Divergence time and ancestral distribution reconstruction

The analysis suggests that the stem age of Malvaceae s.l. dates to the Early Cretaceous, at approximately 134.14 Ma (95% HPD = 123.16−138.33 Ma), with the lineage likely originating in Africa. This timing coincides with significant geological events, such as the ongoing fragmentation of Gondwana. This geological reconfiguration created new environmental niches and isolated populations, facilitating the early diversification of Malvaceae s.l.^[62]. A major phase of lineage diversification is inferred to have occurred between 119.38 and 54.68 Ma, likely promoted by continued continental drift and increasing regional biogeographic isolation^[63]. During this time, the divergence of major clades such as Byttneriina and Malvadendrina highlights the role of geographic isolation in shaping evolutionary trajectories. The breakup of Gondwana likely facilitated this isolation by separating populations and leading to distinct evolutionary pathways. For example, the continued separation of Africa and South America during the Late Cretaceous provided opportunities for diversification driven by geographic and ecological factors^[64].

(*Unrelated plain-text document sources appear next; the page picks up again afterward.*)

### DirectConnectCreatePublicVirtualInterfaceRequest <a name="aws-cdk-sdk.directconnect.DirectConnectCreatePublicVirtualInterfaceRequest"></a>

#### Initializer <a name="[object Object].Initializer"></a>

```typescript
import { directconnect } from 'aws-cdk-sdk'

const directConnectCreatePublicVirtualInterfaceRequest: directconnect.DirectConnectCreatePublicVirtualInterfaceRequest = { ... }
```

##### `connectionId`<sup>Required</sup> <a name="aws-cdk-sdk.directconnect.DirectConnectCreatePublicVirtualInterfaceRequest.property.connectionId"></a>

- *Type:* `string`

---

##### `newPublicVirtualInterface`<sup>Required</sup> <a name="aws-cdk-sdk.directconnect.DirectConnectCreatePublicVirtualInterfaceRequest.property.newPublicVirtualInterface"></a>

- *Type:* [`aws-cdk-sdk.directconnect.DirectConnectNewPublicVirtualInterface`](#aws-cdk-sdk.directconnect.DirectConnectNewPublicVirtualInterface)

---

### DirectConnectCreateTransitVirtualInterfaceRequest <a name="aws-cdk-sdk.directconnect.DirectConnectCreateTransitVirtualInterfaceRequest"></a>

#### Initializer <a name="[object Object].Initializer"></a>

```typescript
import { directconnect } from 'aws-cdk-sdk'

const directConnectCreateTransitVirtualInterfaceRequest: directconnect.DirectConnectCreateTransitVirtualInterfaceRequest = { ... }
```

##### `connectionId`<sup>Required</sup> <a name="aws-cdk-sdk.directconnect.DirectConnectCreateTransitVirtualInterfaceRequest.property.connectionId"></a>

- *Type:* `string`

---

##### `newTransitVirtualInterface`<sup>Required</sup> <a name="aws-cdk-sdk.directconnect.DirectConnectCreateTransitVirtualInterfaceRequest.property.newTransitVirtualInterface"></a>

The analyses also suggest that the early diversification of the sampled Malvaceae s.l. lineages most likely occurred in the tropical regions of northern Africa. The diversification of Malvaceae s.l. is consistent with the notion that early plant lineages diversified in tropical environments before dispersing to other regions via vicariance and long-distance dispersal^[65]. Several evolutionary mechanisms may have contributed to the geographic spread and diversification of Malvaceae s.l. The breakup of Gondwana during the Late Jurassic and Cretaceous probably created both migration routes and geographic barriers among tropical landmasses, which may in turn have facilitated early range expansion and spatial structuring of the family^[66]. Hybridization and introgression can also facilitate ecological adaptation and contribute to rapid diversification in many plant lineages^[67]. These evolutionary processes, combined with geographic isolation, likely played a critical role in the rapid diversification observed during the Late Cretaceous^[68]. The complex biogeography of Malvaceae s.l. can also be partly attributed to long-distance dispersal, which allowed certain lineages to reach geographically distant regions. These divergence time estimates and biogeographic inferences provide an initial framework for understanding the early history of Malvaceae s.l., although further improvements in fossil sampling, taxon representation, and model specification will be essential for refining the temporal and spatial context of its evolution.

By integrating plastid and nuclear genomic data, this study provides a comprehensive framework for understanding the evolutionary history of Malvaceae s.l. Two major clades corresponding to Byttneriina and Malvadendrina were recovered, and the monophyly of most subfamilies was confirmed. Divergence time estimates and ancestral area reconstructions suggest an origin spanning Africa and South America. Furthermore, investigations into gene tree discordance identify incomplete lineage sorting (ILS) as the predominant driver of phylogenetic incongruence, whereas introgression appears to be restricted to localized events among closely related species. The findings from this study highlight the importance of integrating multiple genomic partitions and analytical approaches to resolve relationships within taxonomically challenging plant groups.